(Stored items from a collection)
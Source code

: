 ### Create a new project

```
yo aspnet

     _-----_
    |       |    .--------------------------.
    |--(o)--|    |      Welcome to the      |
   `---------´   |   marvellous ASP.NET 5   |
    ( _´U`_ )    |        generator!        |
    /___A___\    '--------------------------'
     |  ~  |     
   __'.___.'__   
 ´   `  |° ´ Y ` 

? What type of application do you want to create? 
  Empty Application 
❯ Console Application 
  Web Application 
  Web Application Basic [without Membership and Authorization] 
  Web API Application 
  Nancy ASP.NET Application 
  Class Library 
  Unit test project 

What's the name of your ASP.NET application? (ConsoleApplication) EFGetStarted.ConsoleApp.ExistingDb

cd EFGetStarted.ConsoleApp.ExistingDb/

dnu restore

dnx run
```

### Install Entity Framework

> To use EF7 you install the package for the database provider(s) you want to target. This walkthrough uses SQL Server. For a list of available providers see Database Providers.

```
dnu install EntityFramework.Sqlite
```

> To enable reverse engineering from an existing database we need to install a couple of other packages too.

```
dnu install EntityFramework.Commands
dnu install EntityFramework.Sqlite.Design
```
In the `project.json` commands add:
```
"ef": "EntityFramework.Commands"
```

#### [Work instruction]
Your answer must be every line from the entries that contains the string "ConsoleApp", copied as it stands.

#### [Response to the task]
What's the name of your ASP.NET application? (ConsoleApplication) EFGetStarted.ConsoleApp.ExistingDb
cd EFGetStarted.ConsoleApp.ExistingDb/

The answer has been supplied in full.